As Breitbart News noted in October, Biden met with businessman Tony Bobulinski in May 2017 to discuss a potential business venture with a Chinese energy company. The meeting took place before the prestigious Milken conference in Los Angeles — where Biden was to speak about his family’s efforts to fund cancer research.
I wondered who funded the Biden Cancer Initiative and found charity in the CLinton GLobal Initiative mode:
Biden anti-cancer groups could pose influence concerns June 19, 2019, 2:34 PM
ZitatSince leaving office, Biden has made it his mission to mobilize the health care industry to fight cancer as a tribute to his son Beau, who succumbed to the disease in 2015. Biden enlisted family, friends and donors and has promoted his crusade at health care industry events. And drug companies, hospitals, insurers, medical associations and charities have pledged millions to the cause. In its first two years, the Biden Cancer Initiative has listed 58 separate collaborations joined by more than 200 health care companies and other groups.
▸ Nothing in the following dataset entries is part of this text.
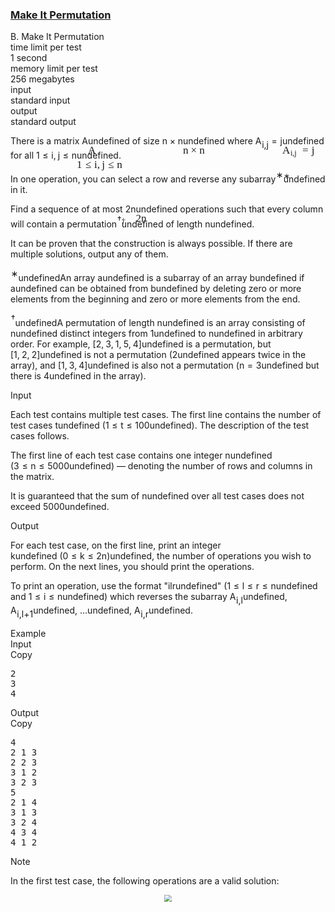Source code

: <h3><a href="https://codeforces.com/contest/2118/problem/B" target="_blank" rel="noopener noreferrer">Make It Permutation</a></h3>
<div class="header"><div class="title">B. Make It Permutation</div><div class="time-limit"><div class="property-title">time limit per test</div>1 second</div><div class="memory-limit"><div class="property-title">memory limit per test</div>256 megabytes</div><div class="input-file input-standard"><div class="property-title">input</div>standard input</div><div class="output-file output-standard"><div class="property-title">output</div>standard output</div></div><div><p>There is a matrix <span class="MathJax_Preview" style="color: inherit;"><span class="MJXp-math" id="MJXp-Span-1"><span class="MJXp-mi MJXp-italic" id="MJXp-Span-2">A</span></span></span><span class="MathJax MathJax_Processed" id="MathJax-Element-1-Frame" tabindex="0" style=""><nobr><span class="math" id="MathJax-Span-1"><span style="display: inline-block; position: relative; width: 0em; height: 0px; font-size: 122%;"><span style="position: absolute;"><span class="mrow" id="MathJax-Span-2"><span class="mi" id="MathJax-Span-3" style="font-family: MathJax_Math-italic;">A</span></span></span></span></span></nobr></span>undefined of size <span class="MathJax_Preview" style="color: inherit;"><span class="MJXp-math" id="MJXp-Span-3"><span class="MJXp-mi MJXp-italic" id="MJXp-Span-4">n</span><span class="MJXp-mo" id="MJXp-Span-5" style="margin-left: 0.267em; margin-right: 0.267em;">×</span><span class="MJXp-mi MJXp-italic" id="MJXp-Span-6">n</span></span></span><span class="MathJax MathJax_Processed" id="MathJax-Element-2-Frame" tabindex="0" style=""><nobr><span class="math" id="MathJax-Span-4"><span style="display: inline-block; position: relative; width: 0em; height: 0px; font-size: 122%;"><span style="position: absolute;"><span class="mrow" id="MathJax-Span-5"><span class="mi" id="MathJax-Span-6" style="font-family: MathJax_Math-italic;">n</span><span class="mo" id="MathJax-Span-7" style="font-family: MathJax_Main; padding-left: 0.237em;">×</span><span class="mi" id="MathJax-Span-8" style="font-family: MathJax_Math-italic; padding-left: 0.237em;">n</span></span></span></span></span></nobr></span>undefined where <span class="MathJax_Preview" style="color: inherit;"><span class="MJXp-math" id="MJXp-Span-7"><span class="MJXp-msubsup" id="MJXp-Span-8"><span class="MJXp-mi MJXp-italic" id="MJXp-Span-9" style="margin-right: 0.05em;">A</span><span class="MJXp-mrow MJXp-script" id="MJXp-Span-10" style="vertical-align: -0.4em;"><span class="MJXp-mi MJXp-italic" id="MJXp-Span-11">i</span><span class="MJXp-mo" id="MJXp-Span-12">,</span><span class="MJXp-mi MJXp-italic" id="MJXp-Span-13">j</span></span></span><span class="MJXp-mo" id="MJXp-Span-14" style="margin-left: 0.333em; margin-right: 0.333em;">=</span><span class="MJXp-mi MJXp-italic" id="MJXp-Span-15">j</span></span></span><span class="MathJax MathJax_Processed" id="MathJax-Element-3-Frame" tabindex="0" style=""><nobr><span class="math" id="MathJax-Span-9"><span style="display: inline-block; position: relative; width: 0em; height: 0px; font-size: 122%;"><span style="position: absolute;"><span class="mrow" id="MathJax-Span-10"><span class="msubsup" id="MathJax-Span-11"><span style="display: inline-block; position: relative; width: 1.584em; height: 0px;"><span style="position: absolute; clip: rect(3.106em, 1000.71em, 4.16em, -999.997em); top: -3.978em; left: 0em;"><span class="mi" id="MathJax-Span-12" style="font-family: MathJax_Math-italic;">A</span><span style="display: inline-block; width: 0px; height: 3.984em;"></span></span><span style="position: absolute; top: -3.803em; left: 0.764em;"><span class="texatom" id="MathJax-Span-13"><span class="mrow" id="MathJax-Span-14"><span class="mi" id="MathJax-Span-15" style="font-size: 70.7%; font-family: MathJax_Math-italic;">i</span><span class="mo" id="MathJax-Span-16" style="font-size: 70.7%; font-family: MathJax_Main;">,</span><span class="mi" id="MathJax-Span-17" style="font-size: 70.7%; font-family: MathJax_Math-italic;">j</span></span></span><span style="display: inline-block; width: 0px; height: 3.984em;"></span></span></span></span><span class="mo" id="MathJax-Span-18" style="font-family: MathJax_Main; padding-left: 0.296em;">=</span><span class="mi" id="MathJax-Span-19" style="font-family: MathJax_Math-italic; padding-left: 0.296em;">j</span></span></span></span></span></nobr></span>undefined for all <span class="MathJax_Preview" style="color: inherit;"><span class="MJXp-math" id="MJXp-Span-16"><span class="MJXp-mn" id="MJXp-Span-17">1</span><span class="MJXp-mo" id="MJXp-Span-18" style="margin-left: 0.333em; margin-right: 0.333em;">≤</span><span class="MJXp-mi MJXp-italic" id="MJXp-Span-19">i</span><span class="MJXp-mo" id="MJXp-Span-20" style="margin-left: 0em; margin-right: 0.222em;">,</span><span class="MJXp-mi MJXp-italic" id="MJXp-Span-21">j</span><span class="MJXp-mo" id="MJXp-Span-22" style="margin-left: 0.333em; margin-right: 0.333em;">≤</span><span class="MJXp-mi MJXp-italic" id="MJXp-Span-23">n</span></span></span><span class="MathJax MathJax_Processed" id="MathJax-Element-4-Frame" tabindex="0" style=""><nobr><span class="math" id="MathJax-Span-20"><span style="display: inline-block; position: relative; width: 0em; height: 0px; font-size: 122%;"><span style="position: absolute;"><span class="mrow" id="MathJax-Span-21"><span class="mn" id="MathJax-Span-22" style="font-family: MathJax_Main;">1</span><span class="mo" id="MathJax-Span-23" style="font-family: MathJax_Main; padding-left: 0.296em;">≤</span><span class="mi" id="MathJax-Span-24" style="font-family: MathJax_Math-italic; padding-left: 0.296em;">i</span><span class="mo" id="MathJax-Span-25" style="font-family: MathJax_Main;">,</span><span class="mi" id="MathJax-Span-26" style="font-family: MathJax_Math-italic; padding-left: 0.179em;">j</span><span class="mo" id="MathJax-Span-27" style="font-family: MathJax_Main; padding-left: 0.296em;">≤</span><span class="mi" id="MathJax-Span-28" style="font-family: MathJax_Math-italic; padding-left: 0.296em;">n</span></span></span></span></span></nobr></span>undefined. </p><p>In one operation, you can select a row and reverse any subarray<span class="MathJax_Preview" style="color: inherit;"><span class="MJXp-math" id="MJXp-Span-24"><span class="MJXp-msubsup" id="MJXp-Span-25"><span class="MJXp-mi" id="MJXp-Span-26" style="margin-right: 0.05em;"></span><span class="MJXp-mrow MJXp-script" id="MJXp-Span-27" style="vertical-align: 0.5em;"><span class="MJXp-mtext" id="MJXp-Span-28">∗</span></span></span></span></span><span class="MathJax MathJax_Processed" id="MathJax-Element-5-Frame" tabindex="0" style=""><nobr><span class="math" id="MathJax-Span-29"><span style="display: inline-block; position: relative; width: 0em; height: 0px; font-size: 122%;"><span style="position: absolute;"><span class="mrow" id="MathJax-Span-30"><span class="msubsup" id="MathJax-Span-31"><span style="display: inline-block; position: relative; width: 0.413em; height: 0px;"><span style="position: absolute; clip: rect(3.809em, 1000em, 4.16em, -999.997em); top: -3.978em; left: 0em;"><span class="mi" id="MathJax-Span-32"></span><span style="display: inline-block; width: 0px; height: 3.984em;"></span></span><span style="position: absolute; top: -4.33em; left: 0em;"><span class="texatom" id="MathJax-Span-33"><span class="mrow" id="MathJax-Span-34"><span class="mtext" id="MathJax-Span-35" style="font-size: 70.7%; font-family: MathJax_Main;">∗</span></span></span><span style="display: inline-block; width: 0px; height: 3.984em;"></span></span></span></span></span></span></span></span></nobr></span>undefined in it. </p><p>Find a sequence of at most <span class="MathJax_Preview" style="color: inherit;"><span class="MJXp-math" id="MJXp-Span-29"><span class="MJXp-mn" id="MJXp-Span-30">2</span><span class="MJXp-mi MJXp-italic" id="MJXp-Span-31">n</span></span></span><span class="MathJax MathJax_Processed" id="MathJax-Element-6-Frame" tabindex="0" style=""><nobr><span class="math" id="MathJax-Span-36"><span style="display: inline-block; position: relative; width: 0em; height: 0px; font-size: 122%;"><span style="position: absolute;"><span class="mrow" id="MathJax-Span-37"><span class="mn" id="MathJax-Span-38" style="font-family: MathJax_Main;">2</span><span class="mi" id="MathJax-Span-39" style="font-family: MathJax_Math-italic;">n</span></span></span></span></span></nobr></span>undefined operations such that every column will contain a permutation<span class="MathJax_Preview" style="color: inherit;"><span class="MJXp-math" id="MJXp-Span-32"><span class="MJXp-msubsup" id="MJXp-Span-33"><span class="MJXp-mi" id="MJXp-Span-34" style="margin-right: 0.05em;"></span><span class="MJXp-mrow MJXp-script" id="MJXp-Span-35" style="vertical-align: 0.5em;"><span class="MJXp-mtext" id="MJXp-Span-36">†</span></span></span></span></span><span class="MathJax MathJax_Processed" id="MathJax-Element-7-Frame" tabindex="0" style=""><nobr><span class="math" id="MathJax-Span-40"><span style="display: inline-block; position: relative; width: 0em; height: 0px; font-size: 122%;"><span style="position: absolute;"><span class="mrow" id="MathJax-Span-41"><span class="msubsup" id="MathJax-Span-42"><span style="display: inline-block; position: relative; width: 0.413em; height: 0px;"><span style="position: absolute; clip: rect(3.809em, 1000em, 4.16em, -999.997em); top: -3.978em; left: 0em;"><span class="mi" id="MathJax-Span-43"></span><span style="display: inline-block; width: 0px; height: 3.984em;"></span></span><span style="position: absolute; top: -4.33em; left: 0em;"><span class="texatom" id="MathJax-Span-44"><span class="mrow" id="MathJax-Span-45"><span class="mtext" id="MathJax-Span-46" style="font-size: 70.7%; font-family: MathJax_Main;">†</span></span></span><span style="display: inline-block; width: 0px; height: 3.984em;"></span></span></span></span></span></span></span></span></nobr></span>undefined of length <span class="MathJax_Preview" style="color: inherit;"><span class="MJXp-math" id="MJXp-Span-37"><span class="MJXp-mi MJXp-italic" id="MJXp-Span-38">n</span></span></span><span class="MathJax MathJax_Processing" id="MathJax-Element-8-Frame" tabindex="0"></span>undefined.</p><p>It can be proven that the construction is always possible. If there are multiple solutions, output any of them.</p><div class="statement-footnote"><p><span class="MathJax_Preview" style="color: inherit;"><span class="MJXp-math" id="MJXp-Span-39"><span class="MJXp-msubsup" id="MJXp-Span-40"><span class="MJXp-mi" id="MJXp-Span-41" style="margin-right: 0.05em;"></span><span class="MJXp-mrow MJXp-script" id="MJXp-Span-42" style="vertical-align: 0.5em;"><span class="MJXp-mtext" id="MJXp-Span-43">∗</span></span></span></span></span><span class="MathJax MathJax_Processing" id="MathJax-Element-9-Frame" tabindex="0"></span>undefinedAn array <span class="MathJax_Preview" style="color: inherit;"><span class="MJXp-math" id="MJXp-Span-44"><span class="MJXp-mi MJXp-italic" id="MJXp-Span-45">a</span></span></span><span class="MathJax MathJax_Processing" id="MathJax-Element-10-Frame" tabindex="0"></span>undefined is a subarray of an array <span class="MathJax_Preview" style="color: inherit;"><span class="MJXp-math" id="MJXp-Span-46"><span class="MJXp-mi MJXp-italic" id="MJXp-Span-47">b</span></span></span><span class="MathJax MathJax_Processing" id="MathJax-Element-11-Frame" tabindex="0"></span>undefined if <span class="MathJax_Preview" style="color: inherit;"><span class="MJXp-math" id="MJXp-Span-48"><span class="MJXp-mi MJXp-italic" id="MJXp-Span-49">a</span></span></span><span class="MathJax MathJax_Processing" id="MathJax-Element-12-Frame" tabindex="0"></span>undefined can be obtained from <span class="MathJax_Preview" style="color: inherit;"><span class="MJXp-math" id="MJXp-Span-50"><span class="MJXp-mi MJXp-italic" id="MJXp-Span-51">b</span></span></span><span class="MathJax MathJax_Processing" id="MathJax-Element-13-Frame" tabindex="0"></span>undefined by deleting zero or more elements from the beginning and zero or more elements from the end.</p><p><span class="MathJax_Preview" style="color: inherit;"><span class="MJXp-math" id="MJXp-Span-52"><span class="MJXp-msubsup" id="MJXp-Span-53"><span class="MJXp-mi" id="MJXp-Span-54" style="margin-right: 0.05em;"></span><span class="MJXp-mrow MJXp-script" id="MJXp-Span-55" style="vertical-align: 0.5em;"><span class="MJXp-mtext" id="MJXp-Span-56">†</span></span></span></span></span><span class="MathJax MathJax_Processing" id="MathJax-Element-14-Frame" tabindex="0"></span>undefinedA permutation of length <span class="MathJax_Preview" style="color: inherit;"><span class="MJXp-math" id="MJXp-Span-57"><span class="MJXp-mi MJXp-italic" id="MJXp-Span-58">n</span></span></span><span class="MathJax MathJax_Processing" id="MathJax-Element-15-Frame" tabindex="0"></span>undefined is an array consisting of <span class="MathJax_Preview" style="color: inherit;"><span class="MJXp-math" id="MJXp-Span-59"><span class="MJXp-mi MJXp-italic" id="MJXp-Span-60">n</span></span></span><span class="MathJax MathJax_Processing" id="MathJax-Element-16-Frame" tabindex="0"></span>undefined distinct integers from <span class="MathJax_Preview" style="color: inherit;"><span class="MJXp-math" id="MJXp-Span-61"><span class="MJXp-mn" id="MJXp-Span-62">1</span></span></span><span class="MathJax MathJax_Processing" id="MathJax-Element-17-Frame" tabindex="0"></span>undefined to <span class="MathJax_Preview" style="color: inherit;"><span class="MJXp-math" id="MJXp-Span-63"><span class="MJXp-mi MJXp-italic" id="MJXp-Span-64">n</span></span></span><span class="MathJax MathJax_Processing" id="MathJax-Element-18-Frame" tabindex="0"></span>undefined in arbitrary order. For example, <span class="MathJax_Preview" style="color: inherit;"><span class="MJXp-math" id="MJXp-Span-65"><span class="MJXp-mo" id="MJXp-Span-66" style="margin-left: 0em; margin-right: 0em;">[</span><span class="MJXp-mn" id="MJXp-Span-67">2</span><span class="MJXp-mo" id="MJXp-Span-68" style="margin-left: 0em; margin-right: 0.222em;">,</span><span class="MJXp-mn" id="MJXp-Span-69">3</span><span class="MJXp-mo" id="MJXp-Span-70" style="margin-left: 0em; margin-right: 0.222em;">,</span><span class="MJXp-mn" id="MJXp-Span-71">1</span><span class="MJXp-mo" id="MJXp-Span-72" style="margin-left: 0em; margin-right: 0.222em;">,</span><span class="MJXp-mn" id="MJXp-Span-73">5</span><span class="MJXp-mo" id="MJXp-Span-74" style="margin-left: 0em; margin-right: 0.222em;">,</span><span class="MJXp-mn" id="MJXp-Span-75">4</span><span class="MJXp-mo" id="MJXp-Span-76" style="margin-left: 0em; margin-right: 0em;">]</span></span></span><span class="MathJax MathJax_Processing" id="MathJax-Element-19-Frame" tabindex="0"></span>undefined is a permutation, but <span class="MathJax_Preview" style="color: inherit;"><span class="MJXp-math" id="MJXp-Span-77"><span class="MJXp-mo" id="MJXp-Span-78" style="margin-left: 0em; margin-right: 0em;">[</span><span class="MJXp-mn" id="MJXp-Span-79">1</span><span class="MJXp-mo" id="MJXp-Span-80" style="margin-left: 0em; margin-right: 0.222em;">,</span><span class="MJXp-mn" id="MJXp-Span-81">2</span><span class="MJXp-mo" id="MJXp-Span-82" style="margin-left: 0em; margin-right: 0.222em;">,</span><span class="MJXp-mn" id="MJXp-Span-83">2</span><span class="MJXp-mo" id="MJXp-Span-84" style="margin-left: 0em; margin-right: 0em;">]</span></span></span><span class="MathJax MathJax_Processing" id="MathJax-Element-20-Frame" tabindex="0"></span>undefined is not a permutation (<span class="MathJax_Preview" style="color: inherit;"><span class="MJXp-math" id="MJXp-Span-85"><span class="MJXp-mn" id="MJXp-Span-86">2</span></span></span><span class="MathJax MathJax_Processing" id="MathJax-Element-21-Frame" tabindex="0"></span>undefined appears twice in the array), and <span class="MathJax_Preview" style="color: inherit;"><span class="MJXp-math" id="MJXp-Span-87"><span class="MJXp-mo" id="MJXp-Span-88" style="margin-left: 0em; margin-right: 0em;">[</span><span class="MJXp-mn" id="MJXp-Span-89">1</span><span class="MJXp-mo" id="MJXp-Span-90" style="margin-left: 0em; margin-right: 0.222em;">,</span><span class="MJXp-mn" id="MJXp-Span-91">3</span><span class="MJXp-mo" id="MJXp-Span-92" style="margin-left: 0em; margin-right: 0.222em;">,</span><span class="MJXp-mn" id="MJXp-Span-93">4</span><span class="MJXp-mo" id="MJXp-Span-94" style="margin-left: 0em; margin-right: 0em;">]</span></span></span><span class="MathJax MathJax_Processing" id="MathJax-Element-22-Frame" tabindex="0"></span>undefined is also not a permutation (<span class="MathJax_Preview" style="color: inherit;"><span class="MJXp-math" id="MJXp-Span-95"><span class="MJXp-mi MJXp-italic" id="MJXp-Span-96">n</span><span class="MJXp-mo" id="MJXp-Span-97" style="margin-left: 0.333em; margin-right: 0.333em;">=</span><span class="MJXp-mn" id="MJXp-Span-98">3</span></span></span><span class="MathJax MathJax_Processing" id="MathJax-Element-23-Frame" tabindex="0"></span>undefined but there is <span class="MathJax_Preview" style="color: inherit;"><span class="MJXp-math" id="MJXp-Span-99"><span class="MJXp-mn" id="MJXp-Span-100">4</span></span></span><span class="MathJax MathJax_Processing" id="MathJax-Element-24-Frame" tabindex="0"></span>undefined in the array).</p></div></div><div class="input-specification"><div class="section-title">Input</div><p>Each test contains multiple test cases. The first line contains the number of test cases <span class="MathJax_Preview" style="color: inherit;"><span class="MJXp-math" id="MJXp-Span-101"><span class="MJXp-mi MJXp-italic" id="MJXp-Span-102">t</span></span></span><span class="MathJax MathJax_Processing" id="MathJax-Element-25-Frame" tabindex="0"></span>undefined (<span class="MathJax_Preview" style="color: inherit;"><span class="MJXp-math" id="MJXp-Span-103"><span class="MJXp-mn" id="MJXp-Span-104">1</span><span class="MJXp-mo" id="MJXp-Span-105" style="margin-left: 0.333em; margin-right: 0.333em;">≤</span><span class="MJXp-mi MJXp-italic" id="MJXp-Span-106">t</span><span class="MJXp-mo" id="MJXp-Span-107" style="margin-left: 0.333em; margin-right: 0.333em;">≤</span><span class="MJXp-mn" id="MJXp-Span-108">100</span></span></span><span class="MathJax MathJax_Processing" id="MathJax-Element-26-Frame" tabindex="0"></span>undefined). The description of the test cases follows. </p><p>The first line of each test case contains one integer <span class="MathJax_Preview" style="color: inherit;"><span class="MJXp-math" id="MJXp-Span-109"><span class="MJXp-mi MJXp-italic" id="MJXp-Span-110">n</span></span></span><span class="MathJax MathJax_Processing" id="MathJax-Element-27-Frame" tabindex="0"></span>undefined (<span class="MathJax_Preview" style="color: inherit;"><span class="MJXp-math" id="MJXp-Span-111"><span class="MJXp-mn" id="MJXp-Span-112">3</span><span class="MJXp-mo" id="MJXp-Span-113" style="margin-left: 0.333em; margin-right: 0.333em;">≤</span><span class="MJXp-mi MJXp-italic" id="MJXp-Span-114">n</span><span class="MJXp-mo" id="MJXp-Span-115" style="margin-left: 0.333em; margin-right: 0.333em;">≤</span><span class="MJXp-mn" id="MJXp-Span-116">5000</span></span></span><span class="MathJax MathJax_Processing" id="MathJax-Element-28-Frame" tabindex="0"></span>undefined)&nbsp;— denoting the number of rows and columns in the matrix.</p><p>It is guaranteed that the sum of <span class="MathJax_Preview" style="color: inherit;"><span class="MJXp-math" id="MJXp-Span-117"><span class="MJXp-mi MJXp-italic" id="MJXp-Span-118">n</span></span></span><span class="MathJax MathJax_Processing" id="MathJax-Element-29-Frame" tabindex="0"></span>undefined over all test cases does not exceed <span class="MathJax_Preview" style="color: inherit;"><span class="MJXp-math" id="MJXp-Span-119"><span class="MJXp-mn" id="MJXp-Span-120">5000</span></span></span><span class="MathJax MathJax_Processing" id="MathJax-Element-30-Frame" tabindex="0"></span>undefined.</p></div><div class="output-specification"><div class="section-title">Output</div><p>For each test case, on the first line, print an integer <span class="MathJax_Preview" style="color: inherit;"><span class="MJXp-math" id="MJXp-Span-121"><span class="MJXp-mi MJXp-italic" id="MJXp-Span-122">k</span></span></span><span class="MathJax MathJax_Processing" id="MathJax-Element-31-Frame" tabindex="0"></span>undefined&nbsp;<span class="MathJax_Preview" style="color: inherit;"><span class="MJXp-math" id="MJXp-Span-123"><span class="MJXp-mo" id="MJXp-Span-124" style="margin-left: 0em; margin-right: 0em;">(</span><span class="MJXp-mn" id="MJXp-Span-125">0</span><span class="MJXp-mo" id="MJXp-Span-126" style="margin-left: 0.333em; margin-right: 0.333em;">≤</span><span class="MJXp-mi MJXp-italic" id="MJXp-Span-127">k</span><span class="MJXp-mo" id="MJXp-Span-128" style="margin-left: 0.333em; margin-right: 0.333em;">≤</span><span class="MJXp-mn" id="MJXp-Span-129">2</span><span class="MJXp-mi MJXp-italic" id="MJXp-Span-130">n</span><span class="MJXp-mo" id="MJXp-Span-131" style="margin-left: 0em; margin-right: 0em;">)</span></span></span><span class="MathJax MathJax_Processing" id="MathJax-Element-32-Frame" tabindex="0"></span>undefined, the number of operations you wish to perform. On the next lines, you should print the operations.</p><p>To print an operation, use the format "<span class="MathJax_Preview" style="color: inherit;"><span class="MJXp-math" id="MJXp-Span-132"><span class="MJXp-mi MJXp-italic" id="MJXp-Span-133">i</span><span class="MJXp-mspace" id="MJXp-Span-134" style="width: 0.278em; height: 0em;"></span><span class="MJXp-mi MJXp-italic" id="MJXp-Span-135">l</span><span class="MJXp-mspace" id="MJXp-Span-136" style="width: 0.278em; height: 0em;"></span><span class="MJXp-mi MJXp-italic" id="MJXp-Span-137">r</span></span></span><span class="MathJax MathJax_Processing" id="MathJax-Element-33-Frame" tabindex="0"></span>undefined" (<span class="MathJax_Preview" style="color: inherit;"><span class="MJXp-math" id="MJXp-Span-138"><span class="MJXp-mn" id="MJXp-Span-139">1</span><span class="MJXp-mo" id="MJXp-Span-140" style="margin-left: 0.333em; margin-right: 0.333em;">≤</span><span class="MJXp-mi MJXp-italic" id="MJXp-Span-141">l</span><span class="MJXp-mo" id="MJXp-Span-142" style="margin-left: 0.333em; margin-right: 0.333em;">≤</span><span class="MJXp-mi MJXp-italic" id="MJXp-Span-143">r</span><span class="MJXp-mo" id="MJXp-Span-144" style="margin-left: 0.333em; margin-right: 0.333em;">≤</span><span class="MJXp-mi MJXp-italic" id="MJXp-Span-145">n</span></span></span><span class="MathJax MathJax_Processing" id="MathJax-Element-34-Frame" tabindex="0"></span>undefined and <span class="MathJax_Preview" style="color: inherit;"><span class="MJXp-math" id="MJXp-Span-146"><span class="MJXp-mn" id="MJXp-Span-147">1</span><span class="MJXp-mo" id="MJXp-Span-148" style="margin-left: 0.333em; margin-right: 0.333em;">≤</span><span class="MJXp-mi MJXp-italic" id="MJXp-Span-149">i</span><span class="MJXp-mo" id="MJXp-Span-150" style="margin-left: 0.333em; margin-right: 0.333em;">≤</span><span class="MJXp-mi MJXp-italic" id="MJXp-Span-151">n</span></span></span><span class="MathJax MathJax_Processing" id="MathJax-Element-35-Frame" tabindex="0"></span>undefined) which reverses the subarray <span class="MathJax_Preview" style="color: inherit;"><span class="MJXp-math" id="MJXp-Span-152"><span class="MJXp-msubsup" id="MJXp-Span-153"><span class="MJXp-mi MJXp-italic" id="MJXp-Span-154" style="margin-right: 0.05em;">A</span><span class="MJXp-mrow MJXp-script" id="MJXp-Span-155" style="vertical-align: -0.4em;"><span class="MJXp-mi MJXp-italic" id="MJXp-Span-156">i</span><span class="MJXp-mo" id="MJXp-Span-157">,</span><span class="MJXp-mi MJXp-italic" id="MJXp-Span-158">l</span></span></span></span></span><span class="MathJax MathJax_Processing" id="MathJax-Element-36-Frame" tabindex="0"></span>undefined, <span class="MathJax_Preview" style="color: inherit;"><span class="MJXp-math" id="MJXp-Span-159"><span class="MJXp-msubsup" id="MJXp-Span-160"><span class="MJXp-mi MJXp-italic" id="MJXp-Span-161" style="margin-right: 0.05em;">A</span><span class="MJXp-mrow MJXp-script" id="MJXp-Span-162" style="vertical-align: -0.4em;"><span class="MJXp-mi MJXp-italic" id="MJXp-Span-163">i</span><span class="MJXp-mo" id="MJXp-Span-164">,</span><span class="MJXp-mi MJXp-italic" id="MJXp-Span-165">l</span><span class="MJXp-mo" id="MJXp-Span-166">+</span><span class="MJXp-mn" id="MJXp-Span-167">1</span></span></span></span></span><span class="MathJax MathJax_Processing" id="MathJax-Element-37-Frame" tabindex="0"></span>undefined, <span class="MathJax_Preview" style="color: inherit;"><span class="MJXp-math" id="MJXp-Span-168"><span class="MJXp-mo" id="MJXp-Span-169" style="margin-left: 0em; margin-right: 0em;">…</span></span></span><span class="MathJax MathJax_Processing" id="MathJax-Element-38-Frame" tabindex="0"></span>undefined, <span class="MathJax_Preview" style="color: inherit;"><span class="MJXp-math" id="MJXp-Span-170"><span class="MJXp-msubsup" id="MJXp-Span-171"><span class="MJXp-mi MJXp-italic" id="MJXp-Span-172" style="margin-right: 0.05em;">A</span><span class="MJXp-mrow MJXp-script" id="MJXp-Span-173" style="vertical-align: -0.4em;"><span class="MJXp-mi MJXp-italic" id="MJXp-Span-174">i</span><span class="MJXp-mo" id="MJXp-Span-175">,</span><span class="MJXp-mi MJXp-italic" id="MJXp-Span-176">r</span></span></span></span></span><span class="MathJax MathJax_Processing" id="MathJax-Element-39-Frame" tabindex="0"></span>undefined.</p></div><div class="sample-tests"><div class="section-title">Example</div><div class="sample-test"><div class="input"><div class="title">Input<div title="Copy" data-clipboard-target="#id0034198454516852395" id="id004787256016661321" class="input-output-copier">Copy</div></div><pre id="id0034198454516852395"><div class="test-example-line test-example-line-even test-example-line-0">2</div><div class="test-example-line test-example-line-odd test-example-line-1">3</div><div class="test-example-line test-example-line-even test-example-line-2">4</div></pre></div><div class="output"><div class="title">Output<div title="Copy" data-clipboard-target="#id006714033516483356" id="id008052785542277084" class="input-output-copier">Copy</div></div><pre id="id006714033516483356">4
2 1 3
2 2 3
3 1 2
3 2 3
5
2 1 4
3 1 3
3 2 4
4 3 4
4 1 2</pre></div></div></div><div class="note"><div class="section-title">Note</div><p>In the first test case, the following operations are a valid solution:</p><center> <img class="tex-graphics" src="https://espresso.codeforces.com/3b9509868f6d3b65d8a4a7a94688db76911f59b7.png" style="zoom: 70.0%;max-width: 100.0%;max-height: 100.0%;">   </center> </div>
ZitatReversing a trend in which contributions from drugmakers’ political committees and their employees have gone largely to Republican candidates for president and Congress, so far for 2020 the industry has tilted toward Democrats.
The shift may reflect industry expectations that Democratic presidential candidate Joe Biden will win, said Steven Billet, who teaches courses in corporate lobbying and political donations at George Washington University. Pharma companies may see campaign largesse as leverage if Biden follows through on promises to address high drug prices, he said.
n a year when complaints about high prescription drug prices have been overshadowed by the pandemic, donors with ties to pharma manufacturers have given around $976,000 to Biden, according to data from the Center for Responsive Politics. That’s nearly three times the pharma contributions to Trump, who recently switched his tune from complaining about “rip-off” prescription prices to describing drug firms as “great companies.”
“Traditionally the industry tends to favor Republicans,” said Sarah Bryner, CRP’s research director. “But this cycle, we’re seeing that flipped,” partly reflecting Democrats’ overall greater success in fundraising, she said.